İdari ve adli yargı yerleri arasında 2247 sayılı Yasa’nın 14. maddesinde öngörülen biçimde olumsuz görev uyuşmazlığı doğduğu, adli yargı dosyasının davacı vekilinin istemi üzerine son görevsizlik kararını veren Mahkemece, 15. maddede belirtilen yönteme uygun olarak  idari yargı kararları da temin edilerek Uyuşmazlık Mahkemesi’ne gönderildiği ve usule ilişkin işlemlerde herhangi bir noksanlık bulunmadığı anlaşıldığından, görev uyuşmazlığının esasının incelenmesine oy birliği ile karar verildi .

II-ESASIN İNCELENMESİ: Raportör-Hakim Gülten Fatma BÜYÜKEREN’in davanın çözümünde idari yargının görevli olduğu yolundaki raporu ile dosyadaki belgeler okunduktan; ilgili Başsavcılarca görevlendirilen Yargıtay Cumhuriyet Savcısı Halil İbrahim ÇİFTÇİ ile Danıştay Savcısı Yakup BAL’ın idari yargının görevli olduğu yolundaki sözlü açıklamaları da dinlendikten sonra GEREĞİ GÖRÜŞÜLÜP DÜŞÜNÜLDÜ:

Dava, 6331 sayılı Kanun’un 14. maddesine aykırılık nedeniyle aynı Kanun’un 26. maddesinin birinci fıkrası (e) bendi  uyarınca verilen idari para cezasının kaldırılması istemiyle açılmıştır.

6331 sayılı İş Sağlığı ve Güvenliği Kanunu’nun “İş kazası ve meslek hastalıklarının kayıt ve bildirimi” başlığı altında düzenlenen 14. maddesinde, “(1) İşveren;

a) Bütün iş kazalarının ve meslek hastalıklarının kaydını tutar, gerekli incelemeleri yaparak bunlar ile ilgili raporları düzenler.
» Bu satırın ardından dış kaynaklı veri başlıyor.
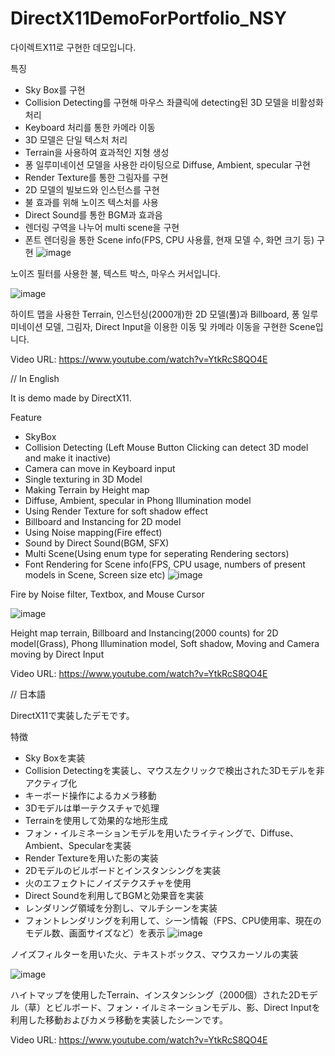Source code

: # DirectX11DemoForPortfolio_NSY
 다이렉트X11로 구현한 데모입니다.

특징
- Sky Box를 구현
- Collision Detecting를 구현해 마우스 좌클릭에 detecting된 3D 모델을 비활성화 처리
- Keyboard 처리를 통한 카메라 이동
- 3D 모델은 단일 텍스처 처리
- Terrain을 사용하여 효과적인 지형 생성
- 퐁 일루미네이션 모델을 사용한 라이팅으로 Diffuse, Ambient, specular 구현
- Render Texture를 통한 그림자를 구현
- 2D 모델의 빌보드와 인스턴스를 구현
- 불 효과를 위해 노이즈 텍스처를 사용
- Direct Sound를 통한 BGM과 효과음
- 렌더링 구역을 나누어 multi scene을 구현
- 폰트 렌더링을 통한 Scene info(FPS, CPU 사용률, 현재 모델 수, 화면 크기 등) 구현
![image](https://github.com/namsy8471/DirectX11DemoForPortfolio_NSY/assets/31647755/bf59dafa-3dc4-4421-88ff-8e048d593696)

노이즈 필터를 사용한 불, 텍스트 박스, 마우스 커서입니다.

![image](https://github.com/namsy8471/DirectX11DemoForPortfolio_NSY/assets/31647755/f4b43db1-0b06-4a5e-a63b-c8b82e987963)

하이트 맵을 사용한 Terrain, 인스턴싱(2000개)한 2D 모델(풀)과 Billboard, 퐁 일루미네이션 모델, 그림자, Direct Input을 이용한 이동 및 카메라 이동을 구현한 Scene입니다. 

Video URL: https://www.youtube.com/watch?v=YtkRcS8QO4E

// In English

It is demo made by DirectX11.

Feature
 - SkyBox
 - Collision Detecting (Left Mouse Button Clicking can detect 3D model and make it inactive)
 - Camera can move in Keyboard input
 - Single texturing in 3D Model
 - Making Terrain by Height map
 - Diffuse, Ambient, specular in Phong Illumination model
 - Using Render Texture for soft shadow effect
 - Billboard and Instancing for 2D model
 - Using Noise mapping(Fire effect)
 - Sound by Direct Sound(BGM, SFX)
 - Multi Scene(Using enum type for seperating Rendering sectors)
 - Font Rendering for Scene info(FPS, CPU usage, numbers of present models in Scene, Screen size etc)
![image](https://github.com/namsy8471/DirectX11DemoForPortfolio_NSY/assets/31647755/bf59dafa-3dc4-4421-88ff-8e048d593696)

Fire by Noise filter, Textbox, and Mouse Cursor

![image](https://github.com/namsy8471/DirectX11DemoForPortfolio_NSY/assets/31647755/f4b43db1-0b06-4a5e-a63b-c8b82e987963)

Height map terrain, Billboard and Instancing(2000 counts) for 2D model(Grass), Phong Illumination model, Soft shadow, Moving and Camera moving by Direct Input 

Video URL: https://www.youtube.com/watch?v=YtkRcS8QO4E

// 日本語

DirectX11で実装したデモです。

特徴

- Sky Boxを実装
- Collision Detectingを実装し、マウス左クリックで検出された3Dモデルを非アクティブ化
- キーボード操作によるカメラ移動
- 3Dモデルは単一テクスチャで処理
- Terrainを使用して効果的な地形生成
- フォン・イルミネーションモデルを用いたライティングで、Diffuse、Ambient、Specularを実装
- Render Textureを用いた影の実装
- 2Dモデルのビルボードとインスタンシングを実装
- 火のエフェクトにノイズテクスチャを使用
- Direct Soundを利用してBGMと効果音を実装
- レンダリング領域を分割し、マルチシーンを実装
- フォントレンダリングを利用して、シーン情報（FPS、CPU使用率、現在のモデル数、画面サイズなど）を表示
![image](https://github.com/namsy8471/DirectX11DemoForPortfolio_NSY/assets/31647755/bf59dafa-3dc4-4421-88ff-8e048d593696)

ノイズフィルターを用いた火、テキストボックス、マウスカーソルの実装

![image](https://github.com/namsy8471/DirectX11DemoForPortfolio_NSY/assets/31647755/f4b43db1-0b06-4a5e-a63b-c8b82e987963)

ハイトマップを使用したTerrain、インスタンシング（2000個）された2Dモデル（草）とビルボード、フォン・イルミネーションモデル、影、Direct Inputを利用した移動およびカメラ移動を実装したシーンです。

Video URL: https://www.youtube.com/watch?v=YtkRcS8QO4E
b) İşyerinde meydana gelen ancak yaralanma veya ölüme neden olmadığı halde işyeri ya da iş ekipmanının zarara uğramasına yol açan veya çalışan, işyeri ya da iş ekipmanını zarara uğratma potansiyeli olan olayları inceleyerek bunlar ile ilgili raporları düzenler.

(2) İşveren, aşağıdaki hallerde belirtilen sürede Sosyal Güvenlik Kurumuna bildirimde bulunur:

a) İş kazalarını kazadan sonraki üç iş günü içinde.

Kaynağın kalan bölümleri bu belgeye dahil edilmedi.